Re: [RFC PATCH v3 2/3] drm/xe: Add RAS logging helpers

All of lore.kernel.org
 help / color / mirror / Atom feed

From: Michal Wajdeczko <michal.wajdeczko@intel.com>
To: Mallesh Koujalagi <mallesh.koujalagi@intel.com>,
	<intel-xe@lists.freedesktop.org>, <rodrigo.vivi@intel.com>,
	<matthew.brost@intel.com>, <thomas.hellstrom@linux.intel.com>
Cc: <anshuman.gupta@intel.com>, <badal.nilawar@intel.com>,
	<vinay.belgaumkar@intel.com>, <aravind.iddamsetty@intel.com>,
	<riana.tauro@intel.com>, <karthik.poosa@intel.com>,
	<sk.anirban@intel.com>, <raag.jadav@intel.com>
Subject: Re: [RFC PATCH v3 2/3] drm/xe: Add RAS logging helpers
Date: Sat, 20 Jun 2026 21:29:51 +0200	[thread overview]
Message-ID: <6a1dbfd1-9fce-4f02-85bd-7d6038f41ff8@intel.com> (raw)
In-Reply-To: <20260617104711.79646-7-mallesh.koujalagi@intel.com>



On 6/17/2026 12:47 PM, Mallesh Koujalagi wrote:
> Add xe_ras_log.c and xe_ras_log.h so the driver can report
> faults in a structured, machine-readable way.
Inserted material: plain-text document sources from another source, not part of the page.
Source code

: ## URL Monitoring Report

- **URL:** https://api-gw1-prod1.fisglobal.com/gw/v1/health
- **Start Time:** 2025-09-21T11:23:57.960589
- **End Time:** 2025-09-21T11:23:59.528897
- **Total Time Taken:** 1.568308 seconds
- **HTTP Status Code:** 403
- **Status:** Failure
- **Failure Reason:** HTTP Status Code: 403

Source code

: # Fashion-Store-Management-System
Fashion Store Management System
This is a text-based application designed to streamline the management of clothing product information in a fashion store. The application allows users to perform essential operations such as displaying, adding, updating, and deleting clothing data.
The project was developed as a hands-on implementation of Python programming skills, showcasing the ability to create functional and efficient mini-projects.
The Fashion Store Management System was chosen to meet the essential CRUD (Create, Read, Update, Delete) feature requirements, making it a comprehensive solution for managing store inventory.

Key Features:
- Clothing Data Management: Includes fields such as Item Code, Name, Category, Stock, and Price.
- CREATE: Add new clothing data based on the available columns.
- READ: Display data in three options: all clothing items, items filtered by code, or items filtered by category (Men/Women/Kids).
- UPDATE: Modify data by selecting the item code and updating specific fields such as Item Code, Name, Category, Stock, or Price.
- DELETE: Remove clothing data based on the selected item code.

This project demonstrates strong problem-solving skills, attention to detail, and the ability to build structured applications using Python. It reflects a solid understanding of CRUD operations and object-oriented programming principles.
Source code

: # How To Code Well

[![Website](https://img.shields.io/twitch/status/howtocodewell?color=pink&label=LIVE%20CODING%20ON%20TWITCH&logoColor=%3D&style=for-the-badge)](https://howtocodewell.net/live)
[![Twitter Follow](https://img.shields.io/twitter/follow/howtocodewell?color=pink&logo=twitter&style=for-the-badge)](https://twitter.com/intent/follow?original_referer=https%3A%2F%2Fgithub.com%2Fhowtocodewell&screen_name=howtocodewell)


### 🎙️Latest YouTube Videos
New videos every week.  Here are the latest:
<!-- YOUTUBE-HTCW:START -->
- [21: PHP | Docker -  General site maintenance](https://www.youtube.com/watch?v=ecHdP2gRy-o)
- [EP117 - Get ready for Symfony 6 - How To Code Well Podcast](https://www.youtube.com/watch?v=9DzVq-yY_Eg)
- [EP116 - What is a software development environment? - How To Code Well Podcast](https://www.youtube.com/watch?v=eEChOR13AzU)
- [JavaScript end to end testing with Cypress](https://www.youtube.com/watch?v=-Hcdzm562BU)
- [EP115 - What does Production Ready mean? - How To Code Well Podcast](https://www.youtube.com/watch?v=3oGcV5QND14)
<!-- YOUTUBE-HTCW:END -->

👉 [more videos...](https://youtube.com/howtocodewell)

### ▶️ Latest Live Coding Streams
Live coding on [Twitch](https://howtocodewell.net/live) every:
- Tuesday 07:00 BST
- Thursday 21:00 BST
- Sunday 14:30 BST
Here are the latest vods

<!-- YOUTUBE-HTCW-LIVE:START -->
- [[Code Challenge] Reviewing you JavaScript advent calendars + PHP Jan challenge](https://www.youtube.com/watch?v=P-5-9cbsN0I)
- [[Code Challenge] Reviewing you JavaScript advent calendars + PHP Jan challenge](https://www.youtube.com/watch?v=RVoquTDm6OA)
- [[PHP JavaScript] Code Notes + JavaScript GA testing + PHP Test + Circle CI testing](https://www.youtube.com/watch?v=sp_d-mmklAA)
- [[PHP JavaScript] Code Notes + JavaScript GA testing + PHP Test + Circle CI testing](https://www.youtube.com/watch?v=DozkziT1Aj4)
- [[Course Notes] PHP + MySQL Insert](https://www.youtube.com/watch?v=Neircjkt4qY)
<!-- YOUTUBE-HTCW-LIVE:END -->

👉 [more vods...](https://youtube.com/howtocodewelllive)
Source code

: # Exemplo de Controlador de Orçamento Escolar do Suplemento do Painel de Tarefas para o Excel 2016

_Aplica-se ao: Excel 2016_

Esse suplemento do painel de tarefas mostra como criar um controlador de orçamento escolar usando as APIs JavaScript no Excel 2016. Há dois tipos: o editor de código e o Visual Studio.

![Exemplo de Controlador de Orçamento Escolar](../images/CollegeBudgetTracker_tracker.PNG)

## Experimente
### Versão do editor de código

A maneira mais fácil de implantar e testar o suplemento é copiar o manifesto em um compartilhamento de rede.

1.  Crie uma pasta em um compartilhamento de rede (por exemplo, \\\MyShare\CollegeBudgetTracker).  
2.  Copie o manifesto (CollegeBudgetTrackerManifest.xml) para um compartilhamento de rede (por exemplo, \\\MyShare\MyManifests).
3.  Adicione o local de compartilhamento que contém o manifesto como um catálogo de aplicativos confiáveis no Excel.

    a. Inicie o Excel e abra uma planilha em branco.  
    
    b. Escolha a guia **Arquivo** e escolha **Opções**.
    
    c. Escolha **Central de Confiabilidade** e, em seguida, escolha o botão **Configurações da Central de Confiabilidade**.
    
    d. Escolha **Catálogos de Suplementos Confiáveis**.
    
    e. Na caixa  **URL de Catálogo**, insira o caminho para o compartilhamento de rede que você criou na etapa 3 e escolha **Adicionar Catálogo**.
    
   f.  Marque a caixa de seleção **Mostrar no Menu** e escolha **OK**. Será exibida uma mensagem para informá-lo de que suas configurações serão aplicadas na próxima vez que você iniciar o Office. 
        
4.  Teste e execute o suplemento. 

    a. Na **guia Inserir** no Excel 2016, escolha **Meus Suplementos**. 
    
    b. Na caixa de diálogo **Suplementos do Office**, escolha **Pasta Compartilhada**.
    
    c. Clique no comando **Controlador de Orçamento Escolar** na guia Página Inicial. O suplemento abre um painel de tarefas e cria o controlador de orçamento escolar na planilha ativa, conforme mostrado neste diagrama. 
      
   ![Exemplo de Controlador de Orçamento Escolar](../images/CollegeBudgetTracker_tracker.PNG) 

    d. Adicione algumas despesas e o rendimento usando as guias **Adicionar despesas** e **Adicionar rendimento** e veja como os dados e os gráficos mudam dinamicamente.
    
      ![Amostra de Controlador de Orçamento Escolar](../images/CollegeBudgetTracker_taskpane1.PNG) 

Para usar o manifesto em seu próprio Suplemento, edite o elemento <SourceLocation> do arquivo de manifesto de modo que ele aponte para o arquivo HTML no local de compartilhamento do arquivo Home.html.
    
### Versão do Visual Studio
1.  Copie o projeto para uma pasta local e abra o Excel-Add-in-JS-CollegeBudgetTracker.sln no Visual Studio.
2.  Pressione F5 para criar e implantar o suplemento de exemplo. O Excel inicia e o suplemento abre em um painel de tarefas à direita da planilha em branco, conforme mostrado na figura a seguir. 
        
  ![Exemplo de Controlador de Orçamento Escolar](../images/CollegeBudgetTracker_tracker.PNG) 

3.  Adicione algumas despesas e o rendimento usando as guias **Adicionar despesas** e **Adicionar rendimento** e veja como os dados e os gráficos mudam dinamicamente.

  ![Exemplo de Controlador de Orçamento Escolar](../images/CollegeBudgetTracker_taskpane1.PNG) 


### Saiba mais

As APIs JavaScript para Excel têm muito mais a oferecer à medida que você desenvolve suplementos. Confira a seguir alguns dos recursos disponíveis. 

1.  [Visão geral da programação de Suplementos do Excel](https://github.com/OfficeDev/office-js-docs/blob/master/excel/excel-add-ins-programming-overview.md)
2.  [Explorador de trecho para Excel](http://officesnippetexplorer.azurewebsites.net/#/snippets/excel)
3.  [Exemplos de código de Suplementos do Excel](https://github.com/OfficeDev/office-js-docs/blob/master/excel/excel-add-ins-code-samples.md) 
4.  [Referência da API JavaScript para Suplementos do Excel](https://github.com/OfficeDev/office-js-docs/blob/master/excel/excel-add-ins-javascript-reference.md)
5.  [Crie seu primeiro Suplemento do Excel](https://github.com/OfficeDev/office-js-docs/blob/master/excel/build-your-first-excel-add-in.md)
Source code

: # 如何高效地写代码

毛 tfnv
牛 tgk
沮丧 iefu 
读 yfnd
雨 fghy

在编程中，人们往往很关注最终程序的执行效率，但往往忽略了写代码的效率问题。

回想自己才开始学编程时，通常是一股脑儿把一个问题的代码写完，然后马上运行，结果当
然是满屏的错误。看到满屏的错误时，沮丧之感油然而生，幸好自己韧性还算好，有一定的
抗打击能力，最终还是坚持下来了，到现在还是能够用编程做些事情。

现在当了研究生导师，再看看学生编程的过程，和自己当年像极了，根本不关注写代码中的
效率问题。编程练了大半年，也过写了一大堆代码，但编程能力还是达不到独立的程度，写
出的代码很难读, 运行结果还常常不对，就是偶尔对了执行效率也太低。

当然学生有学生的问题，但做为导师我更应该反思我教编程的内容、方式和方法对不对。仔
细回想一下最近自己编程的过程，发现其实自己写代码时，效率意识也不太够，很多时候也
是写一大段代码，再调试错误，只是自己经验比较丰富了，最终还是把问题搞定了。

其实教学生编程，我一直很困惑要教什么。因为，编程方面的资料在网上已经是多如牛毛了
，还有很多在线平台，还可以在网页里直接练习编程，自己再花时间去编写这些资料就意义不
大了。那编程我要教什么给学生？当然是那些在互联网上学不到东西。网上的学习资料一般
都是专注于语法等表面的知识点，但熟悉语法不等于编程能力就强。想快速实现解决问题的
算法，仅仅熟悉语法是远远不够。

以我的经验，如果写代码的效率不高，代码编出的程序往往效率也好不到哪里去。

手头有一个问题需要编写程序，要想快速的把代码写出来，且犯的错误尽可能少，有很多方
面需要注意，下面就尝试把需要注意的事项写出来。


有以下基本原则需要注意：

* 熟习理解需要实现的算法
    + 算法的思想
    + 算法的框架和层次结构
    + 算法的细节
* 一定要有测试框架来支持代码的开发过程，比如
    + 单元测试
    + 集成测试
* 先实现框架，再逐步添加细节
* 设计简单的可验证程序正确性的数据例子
hmm, but the dmesg logs are mostly for the human admins, no?

> 
> The core is __xe_ras_log(), which emits a single log line with:
> SIG_ID, severity, location (device or tile/GT), errno, and message.

our dmesg logs are already to some extend structured as they contain:

	severity:	<3>
	driver name: 	xe
	device name:	0000:00:02.0
	subsystem name:	[drm]
	error tag:	*ERROR*
	location:	Tile0:
			Tile0: GT0:
	message:	GuC mmio request ...

> Fatal faults go to drm_err(); recoverable ones to drm_warn().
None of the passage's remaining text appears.